--- GIVEN RECORDS Enclosed Below ---

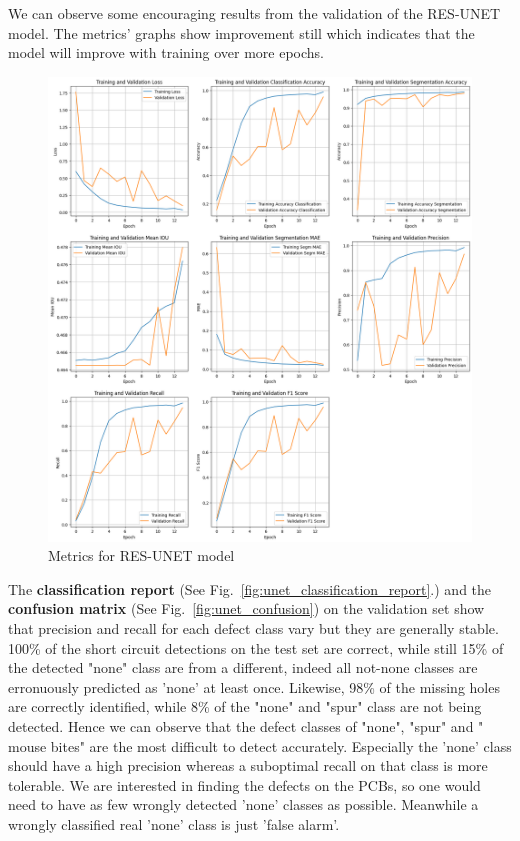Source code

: \documentclass[12pt]{article}
\begin{document}
We can observe some encouraging results from the validation of the RES-UNET model. The metrics' graphs show improvement still which indicates that the model will improve with training over more epochs. 
\begin{figure}[H]
    \centering
    \includegraphics[width=\textwidth, keepaspectratio]{./graphics/RESUNET_training-history_v240618_1.png}
    \caption{Metrics for RES-UNET model}
    \label{fig:unet_training_history}
\end{figure}
\restoregeometry
\clearpage

The {\bf classification report} (See Fig.~\ref{fig:unet_classification_report}.) and the {\bf confusion matrix} (See Fig.~\ref{fig:unet_confusion}) on the validation set show that precision and recall for each defect class vary but they are generally stable. 100\% of the short circuit detections on the test set are correct, while still 15\% of the detected "none" class are from a different, indeed all not-none classes are erronuously predicted as 'none' at least once. Likewise, 98\% of the missing holes are correctly identified, while 8\% of the "none" and "spur" class are not being detected. Hence we can observe that the defect classes of "none", "spur" and " mouse bites" are the most difficult to detect accurately. Especially the 'none' class should have a high precision whereas a suboptimal recall on that class is more tolerable. We are interested in finding the defects on the PCBs, so one would need to have as few wrongly detected 'none' classes as possible. Meanwhile a wrongly classified real 'none' class is just 'false alarm'.
																			
\end{document}
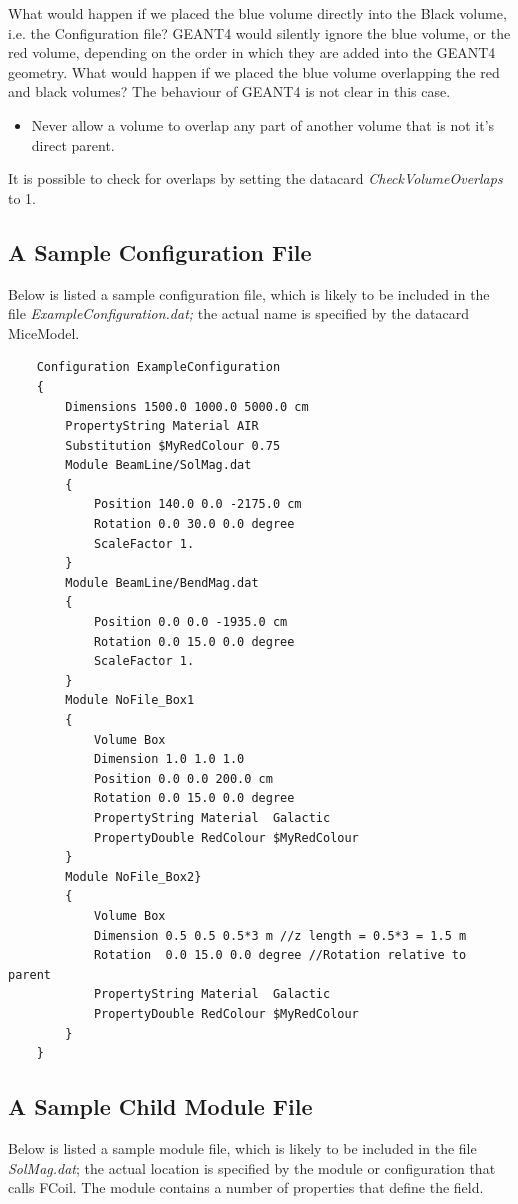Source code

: What would happen if we placed the blue volume directly into the Black volume, i.e. the Configuration file? GEANT4 would
silently ignore the blue volume, or the red volume, depending on the order in which they are added into the GEANT4
geometry. What would happen if we placed the blue volume overlapping the red and black volumes? The behaviour of GEANT4
is not clear in this case.

\liststyleLiii
\begin{itemize}
\item Never allow a volume to overlap any part of another volume that is not it's direct parent.
\end{itemize}
It is possible to check for overlaps by setting the datacard \textit{CheckVolumeOverlaps} to 1.

\subsection{A Sample Configuration File}
Below is listed a sample configuration file, which is likely to be included in the file
\textit{ExampleConfiguration.dat;} the actual name is specified by the datacard MiceModel.
\begin{verbatim}
    Configuration ExampleConfiguration
    {
        Dimensions 1500.0 1000.0 5000.0 cm
        PropertyString Material AIR
        Substitution $MyRedColour 0.75
        Module BeamLine/SolMag.dat
        {
            Position 140.0 0.0 -2175.0 cm
            Rotation 0.0 30.0 0.0 degree
            ScaleFactor 1.
        }
        Module BeamLine/BendMag.dat
        {
            Position 0.0 0.0 -1935.0 cm
            Rotation 0.0 15.0 0.0 degree
            ScaleFactor 1.
        }
        Module NoFile_Box1
        {
            Volume Box
            Dimension 1.0 1.0 1.0
            Position 0.0 0.0 200.0 cm
            Rotation 0.0 15.0 0.0 degree
            PropertyString Material  Galactic
            PropertyDouble RedColour $MyRedColour
        }
        Module NoFile_Box2}
        {
            Volume Box
            Dimension 0.5 0.5 0.5*3 m //z length = 0.5*3 = 1.5 m
            Rotation  0.0 15.0 0.0 degree //Rotation relative to parent
            PropertyString Material  Galactic
            PropertyDouble RedColour $MyRedColour
        }
    }
\end{verbatim}

\subsection{A Sample Child Module File}
Below is listed a sample module file, which is likely to be included in the file \textit{SolMag.dat}; the actual
location is specified by the module or configuration that calls FCoil. The module contains a number of properties that
define the field.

--- End of Enclosed GIVEN RECORDS ---

● **WHAT IS REQUIRED**
From the first line to the last, output the data exactly; skip any pictures.

● **ANSWER BOX**
Source code

: \documentclass[12pt]{article}
\begin{document}
We can observe some encouraging results from the validation of the RES-UNET model. The metrics' graphs show improvement still which indicates that the model will improve with training over more epochs. 
\begin{figure}[H]
    \centering
    \includegraphics[width=\textwidth, keepaspectratio]{./graphics/RESUNET_training-history_v240618_1.png}
    \caption{Metrics for RES-UNET model}
    \label{fig:unet_training_history}
\end{figure}
\restoregeometry
\clearpage

The {\bf classification report} (See Fig.~\ref{fig:unet_classification_report}.) and the {\bf confusion matrix} (See Fig.~\ref{fig:unet_confusion}) on the validation set show that precision and recall for each defect class vary but they are generally stable. 100\% of the short circuit detections on the test set are correct, while still 15\% of the detected "none" class are from a different, indeed all not-none classes are erronuously predicted as 'none' at least once. Likewise, 98\% of the missing holes are correctly identified, while 8\% of the "none" and "spur" class are not being detected. Hence we can observe that the defect classes of "none", "spur" and " mouse bites" are the most difficult to detect accurately. Especially the 'none' class should have a high precision whereas a suboptimal recall on that class is more tolerable. We are interested in finding the defects on the PCBs, so one would need to have as few wrongly detected 'none' classes as possible. Meanwhile a wrongly classified real 'none' class is just 'false alarm'.
																			
\end{document}
Source code

: What would happen if we placed the blue volume directly into the Black volume, i.e. the Configuration file? GEANT4 would
silently ignore the blue volume, or the red volume, depending on the order in which they are added into the GEANT4
geometry. What would happen if we placed the blue volume overlapping the red and black volumes? The behaviour of GEANT4
is not clear in this case.

\liststyleLiii
\begin{itemize}
\item Never allow a volume to overlap any part of another volume that is not it's direct parent.
\end{itemize}
It is possible to check for overlaps by setting the datacard \textit{CheckVolumeOverlaps} to 1.

\subsection{A Sample Configuration File}
Below is listed a sample configuration file, which is likely to be included in the file
\textit{ExampleConfiguration.dat;} the actual name is specified by the datacard MiceModel.
\begin{verbatim}
    Configuration ExampleConfiguration
    {
        Dimensions 1500.0 1000.0 5000.0 cm
        PropertyString Material AIR
        Substitution $MyRedColour 0.75
        Module BeamLine/SolMag.dat
        {
            Position 140.0 0.0 -2175.0 cm
            Rotation 0.0 30.0 0.0 degree
            ScaleFactor 1.
        }
        Module BeamLine/BendMag.dat
        {
            Position 0.0 0.0 -1935.0 cm
            Rotation 0.0 15.0 0.0 degree
            ScaleFactor 1.
        }
        Module NoFile_Box1
        {
            Volume Box
            Dimension 1.0 1.0 1.0
            Position 0.0 0.0 200.0 cm
            Rotation 0.0 15.0 0.0 degree
            PropertyString Material  Galactic
            PropertyDouble RedColour $MyRedColour
        }
        Module NoFile_Box2}
        {
            Volume Box
            Dimension 0.5 0.5 0.5*3 m //z length = 0.5*3 = 1.5 m
            Rotation  0.0 15.0 0.0 degree //Rotation relative to parent
            PropertyString Material  Galactic
            PropertyDouble RedColour $MyRedColour
        }
    }
\end{verbatim}

\subsection{A Sample Child Module File}
Below is listed a sample module file, which is likely to be included in the file \textit{SolMag.dat}; the actual
location is specified by the module or configuration that calls FCoil. The module contains a number of properties that
define the field.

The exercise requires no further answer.